Music Every Saturday
The Ethnic Legacy
The musical traditions
fostered by German speaking immigrants are forever woven into the cultural
fabric of Wisconsin. As much a part of Wisconsin as the stereotypical
cheese, beer, and brats are today’s overtly ethnic musical activities
of polka bands and Swiss-American yodelers. This section of the exhibit
looks at examples of German and Swiss traditional music as it has been
practiced in Wisconsin since the 1920s.
The delightful mixture
of German and English (with its misspelled “Music” for the
German Musik) found on the small 1930s advertising card for Hans Muehlbauer’s
Milwaukee tavern could almost act as a metaphor for the evolution of German
traditional music brought to the United States; sometimes it’s German,
sometimes it’s American, sometimes it’s a blend of both.
This
blending of German and English is no more evident than in the activities
of Jack Bundy, a Milwaukee radio announcer in the 1930s and ‘40s.
For comedic effect, Bundy adopted a German persona as leader of “Heinie
und his Grenadiers,” a band which featured performances of German
folk music on its regular radio broadcasts.
The band was immensely
popular and made recordings for Decca and Coral Records.

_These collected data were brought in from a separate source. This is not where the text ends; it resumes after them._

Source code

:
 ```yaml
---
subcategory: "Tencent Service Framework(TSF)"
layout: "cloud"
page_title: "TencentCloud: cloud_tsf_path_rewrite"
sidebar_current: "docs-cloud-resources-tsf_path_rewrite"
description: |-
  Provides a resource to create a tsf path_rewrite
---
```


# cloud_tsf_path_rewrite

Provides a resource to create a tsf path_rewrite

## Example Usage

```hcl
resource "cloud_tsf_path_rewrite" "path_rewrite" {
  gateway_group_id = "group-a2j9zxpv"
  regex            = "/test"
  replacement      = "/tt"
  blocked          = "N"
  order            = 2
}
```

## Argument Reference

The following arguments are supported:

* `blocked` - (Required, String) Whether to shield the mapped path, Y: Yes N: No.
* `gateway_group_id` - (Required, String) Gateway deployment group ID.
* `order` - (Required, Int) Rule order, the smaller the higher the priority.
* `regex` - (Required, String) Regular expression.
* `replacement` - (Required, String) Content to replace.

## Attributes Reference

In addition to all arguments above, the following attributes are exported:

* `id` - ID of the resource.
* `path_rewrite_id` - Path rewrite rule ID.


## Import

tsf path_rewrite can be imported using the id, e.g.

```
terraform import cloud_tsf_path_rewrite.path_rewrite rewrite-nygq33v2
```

Heinie responded
to listener mail with post cards which included his photograph and a brief
message employing his characteristic parody of the German-American accent
and phrase structure: “Ve hopes you keep listenin’ in, unt
dot you writes again, so often vot you like.”
The Alte Kamaraden
Band from Freistadt, Wisconsin was organized in 1942, but the roots of
the group reach well back into the nineteenth century when the city was
settled by Lutheran dissenters from Pomerania and Brandenburg. By the
mid-1970s, the band consisted of fourth and fifth generation German-Americans
performing a repertoire featuring “the old traditional music that
the forefathers…brought with them from Germany.” Still active,
the band has toured across the United States and performed in Germany
on numerous occasions.
Wisconsin’s
Green County was the destination of thousands of nineteenth century German-speaking
Swiss immigrants. The cities of Monroe and New Glarus celebrate this rich
Swiss heritage in their architecture, restaurants, and of course, in their
music-making.
A unique part of
their musical activity has included the formation of yodel clubs, an idea
which originated in Switzerland but quickly leaped the Atlantic. In
1921 a club was formed in Monroe and by 1928 another had emerged in nearby
New Glarus.
The
German or “Dutchman” style is one of several distinctive varieties
of polka music common in Wisconsin. Among the many prominent polka musicians
who performed in this style were the Syl Groeschl Band from Calumetville.